According to the results of a study published in American Journal of Psychiatry.
“With the increasing legalization and acceptability of cannabis use, nationally representative data is needed to understand cannabis use among veterans, including patterns of frequent use (for example, daily use) and cannabis use disorders, and to identify high-risk subgroups. ” Kendall C. Browne, Ph.D., from the Center of Excellence in Substance Addiction Treatment and Education of Corporal Michael J. Crescenz VA Medical Center in Pennsylvania, and colleagues wrote.
“In civilian samples, frequent cannabis use and cannabis use disorders are associated with other psychiatric and substance disorders – for example, PTSD, and anxiety and mood disorders – and may worsen their results, “they continued. “Such disorders are overrepresented among veterans. “
The researchers aimed to assess the prevalence among veterans of cannabis use over the past year and throughout life of frequent use and cannabis use disorders; related demographic factors, substance use disorders and psychiatric disorders that influence these outcomes; and the role that state medical marijuana laws may play in the differences in cannabis use and the prevalence of use disorders. They analyzed data from 3,119 U.S. veterans who responded to the 2012-2013 National Epidemiological Survey on Alcohol and Related Conditions-III. Browne and his colleagues calculated weighted prevalence estimates. In addition, they used logistic regression analyzes to test the correlations between non-medical cannabis use and cannabis use disorders with demographic and clinical factors and assessed whether the prevalence differed depending on the legalization status of. the state.

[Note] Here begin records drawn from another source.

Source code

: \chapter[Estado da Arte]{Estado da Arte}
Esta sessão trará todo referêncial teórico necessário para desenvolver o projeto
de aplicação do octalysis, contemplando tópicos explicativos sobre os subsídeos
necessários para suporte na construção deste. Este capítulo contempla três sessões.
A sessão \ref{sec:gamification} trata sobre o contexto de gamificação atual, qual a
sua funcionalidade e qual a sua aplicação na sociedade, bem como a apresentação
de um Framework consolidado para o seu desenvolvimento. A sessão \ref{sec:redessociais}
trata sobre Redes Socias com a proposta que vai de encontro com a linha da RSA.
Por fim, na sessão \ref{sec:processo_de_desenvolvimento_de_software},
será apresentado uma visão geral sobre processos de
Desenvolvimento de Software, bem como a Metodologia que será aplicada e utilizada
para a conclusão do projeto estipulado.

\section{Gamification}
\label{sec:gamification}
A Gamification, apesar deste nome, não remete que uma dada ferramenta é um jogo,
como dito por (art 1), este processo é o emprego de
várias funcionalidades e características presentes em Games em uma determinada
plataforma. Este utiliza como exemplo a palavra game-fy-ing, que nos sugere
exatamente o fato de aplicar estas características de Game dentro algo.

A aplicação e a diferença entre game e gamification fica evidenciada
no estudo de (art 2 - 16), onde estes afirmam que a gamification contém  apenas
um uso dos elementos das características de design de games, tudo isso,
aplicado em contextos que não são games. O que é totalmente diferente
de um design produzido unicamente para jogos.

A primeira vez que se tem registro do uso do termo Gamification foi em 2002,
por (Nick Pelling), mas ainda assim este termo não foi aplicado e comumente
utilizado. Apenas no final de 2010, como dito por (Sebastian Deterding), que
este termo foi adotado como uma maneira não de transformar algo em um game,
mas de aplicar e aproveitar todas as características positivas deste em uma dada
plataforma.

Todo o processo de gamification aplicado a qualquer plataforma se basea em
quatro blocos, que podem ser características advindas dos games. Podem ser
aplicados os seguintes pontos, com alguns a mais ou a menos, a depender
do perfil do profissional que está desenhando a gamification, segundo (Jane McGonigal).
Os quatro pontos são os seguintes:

The results showed respective prevalence estimates for cannabis use in the previous year and cannabis use disorders of 7.3% and 1.8%, as well as respective prevalence estimates over the past year. life of 32.5% and 5.7%. Non-medical cannabis users had estimates of the prevalence of cannabis use disorders in the previous year and over the lifetime of 24.4% and 17.4%, respectively. Younger age, male gender, being single, lower income, and living in a state with medical marijuana laws have served as socio-demographic correlates of non-medical cannabis use. and drug-related disorders. Browne and his colleagues noted an association between non-medical cannabis use and most of the psychiatric and substance abuse disorders assessed.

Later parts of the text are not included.